'''

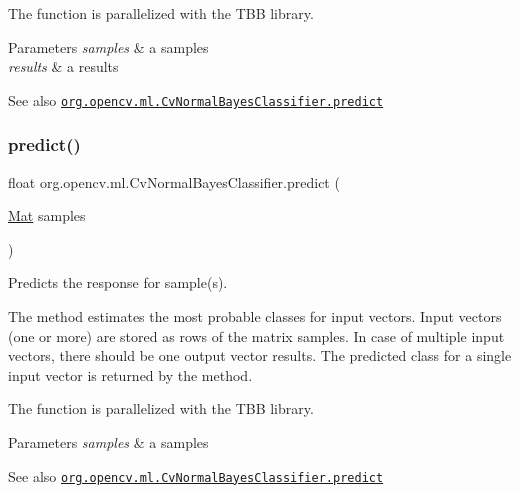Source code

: The function is parallelized with the T\+BB library.


\begin{DoxyParams}{Parameters}
{\em samples} & a samples \\
\hline
{\em results} & a results\\
\hline
\end{DoxyParams}
\begin{DoxySeeAlso}{See also}
\href{http://docs.opencv.org/modules/ml/doc/normal_bayes_classifier.html#cvnormalbayesclassifier-predict}{\tt org.\+opencv.\+ml.\+Cv\+Normal\+Bayes\+Classifier.\+predict} 
\end{DoxySeeAlso}
\mbox{\label{classorg_1_1opencv_1_1ml_1_1_cv_normal_bayes_classifier_aa27915628eb042dc68ab7a1bd97b94f8}} 
\subsubsection{\texorpdfstring{predict()}{predict()}\hspace{0.1cm}{\footnotesize\ttfamily [2/2]}}
{\footnotesize\ttfamily float org.\+opencv.\+ml.\+Cv\+Normal\+Bayes\+Classifier.\+predict (\begin{DoxyParamCaption}\item[{\mbox{\hyperlink{classorg_1_1opencv_1_1core_1_1_mat}{Mat}}}]{samples }\end{DoxyParamCaption})}

Predicts the response for sample(s).

The method estimates the most probable classes for input vectors. Input vectors (one or more) are stored as rows of the matrix {\ttfamily samples}. In case of multiple input vectors, there should be one output vector {\ttfamily results}. The predicted class for a single input vector is returned by the method.

The function is parallelized with the T\+BB library.


\begin{DoxyParams}{Parameters}
{\em samples} & a samples\\
\hline
\end{DoxyParams}
\begin{DoxySeeAlso}{See also}
\href{http://docs.opencv.org/modules/ml/doc/normal_bayes_classifier.html#cvnormalbayesclassifier-predict}{\tt org.\+opencv.\+ml.\+Cv\+Normal\+Bayes\+Classifier.\+predict} 
\end{DoxySeeAlso}
\mbox{\label{classorg_1_1opencv_1_1ml_1_1_cv_normal_bayes_classifier_a89391c9f8a1d8b796b83000e74f155e1}} 
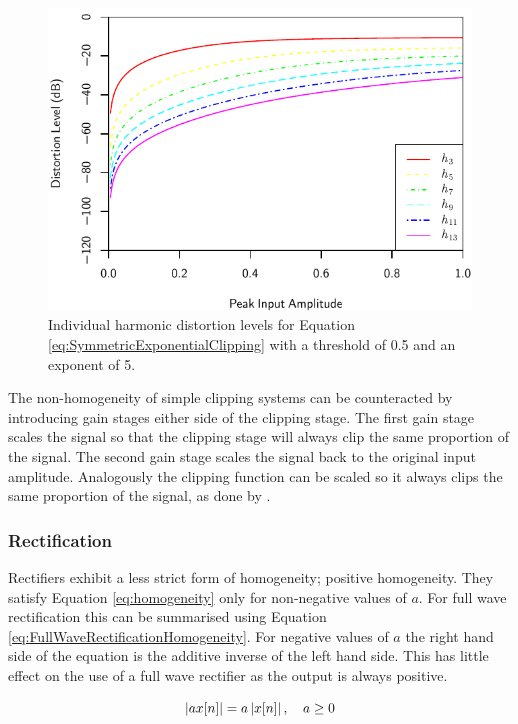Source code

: 			\begin{figure}[h!]
				\centering
				\includegraphics{chapter5/Images/ExponentialClippingHarmonics.pdf}
				\caption{Individual harmonic distortion levels for Equation
					 \ref{eq:SymmetricExponentialClipping} with a threshold of 0.5 and an 
				         exponent of 5.}
				\label{fig:ExponentialClippingHarmonics}
			\end{figure}

			The non-homogeneity of simple clipping systems can be counteracted by introducing gain stages
			either side of the clipping stage. The first gain stage scales the signal so that the clipping
			stage will always clip the same proportion of the signal. The second gain stage scales the signal
			back to the original input amplitude. Analogously the clipping function can be scaled so it always
			clips the same proportion of the signal, as done by \citet{deman2014adaptive}.

		\subsubsection*{Rectification}
			Rectifiers exhibit a less strict form of homogeneity; positive homogeneity. They satisfy Equation
			\ref{eq:homogeneity} only for non-negative values of $a$. For full wave rectification this can be
			summarised using Equation \ref{eq:FullWaveRectificationHomogeneity}. For negative values of $a$ the
			right hand side of the equation is the additive inverse of the left hand side. This has little
			effect on the use of a full wave rectifier as the output is always positive.

			\begin{equation}
				\left|ax[n]\right| = a\left|x[n]\right|, \quad a \geq 0
				\label{eq:FullWaveRectificationHomogeneity}
			\end{equation}

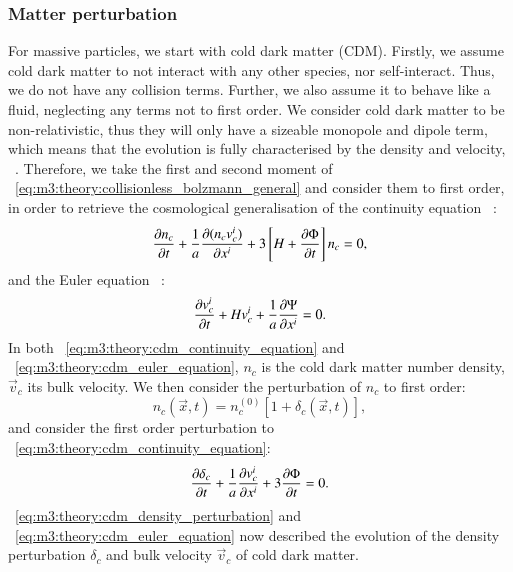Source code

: \subsubsection{Matter perturbation}
    For massive particles, we start with cold dark matter (CDM). Firstly, we assume cold dark matter to not interact with any other species, nor self-interact. Thus, we do not have any collision terms. Further, we also assume it to behave like a fluid, neglecting any terms not to first order. We consider cold dark matter to be non-relativistic, thus they will only have a sizeable monopole and dipole term, which means that the evolution is fully characterised by the density and velocity, ~\cite{AST5220LectureNotes}.  Therefore, we take the first and second moment of ~\cref{eq:m3:theory:collisionless_bolzmann_general} and consider them to first order, in order to retrieve the cosmological generalisation of the continuity equation ~\cite[Eq. 5.41]{dodelson2020modern}:
    \begin{equation}\label{eq:m3:theory:cdm_continuity_equation}
        \pdv{n_c}{t}+\frac{1}{a}\pdv{(n_cv_c^i)}{x^i} + 3\left[H+\pdv{\Phi}{t}\right]n_c=0,
    \end{equation}
    and the Euler equation ~\cite[Eq. 5.50]{dodelson2020modern}:
    \begin{equation}\label{eq:m3:theory:cdm_euler_equation}
        \pdv{v_c^i}{t} + Hv_c^i + \frac{1}{a}\pdv{\Psi}{x^i} = 0.
    \end{equation}
    In both ~\cref{eq:m3:theory:cdm_continuity_equation} and ~\cref{eq:m3:theory:cdm_euler_equation}, $n_c$ is the cold dark matter number density, $\vec{v}_c$ its bulk velocity. We then consider the perturbation of $n_c$ to first order:
    \begin{equation}\label{eq:m3:theory:cdm_number_density_perturbation}
        n_c(\vec{x}, t) = n_c^{(0)}[1+\delta_c(\vec{x},t)],
    \end{equation}
    and consider the first order perturbation to ~\cref{eq:m3:theory:cdm_continuity_equation}:
    \begin{equation}\label{eq:m3:theory:cdm_density_perturbation}
        \pdv{\delta_c}{t}+\frac{1}{a}\pdv{v_c^i}{x^i} + 3\pdv{\Phi}{t} = 0.
    \end{equation}
    ~\cref{eq:m3:theory:cdm_density_perturbation} and ~\cref{eq:m3:theory:cdm_euler_equation} now described the evolution of the density perturbation $\delta_c$ and bulk velocity $\vec{v}_c$ of cold dark matter.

'''

● What the exercise asks
Identify each line in the entries with the word "left" and copy it.

● Exercise result
			right hand side of the equation is the additive inverse of the left hand side. This has little
				\left|ax[n]\right| = a\left|x[n]\right|, \quad a \geq 0
        \pdv{n_c}{t}+\frac{1}{a}\pdv{(n_cv_c^i)}{x^i} + 3\left[H+\pdv{\Phi}{t}\right]n_c=0,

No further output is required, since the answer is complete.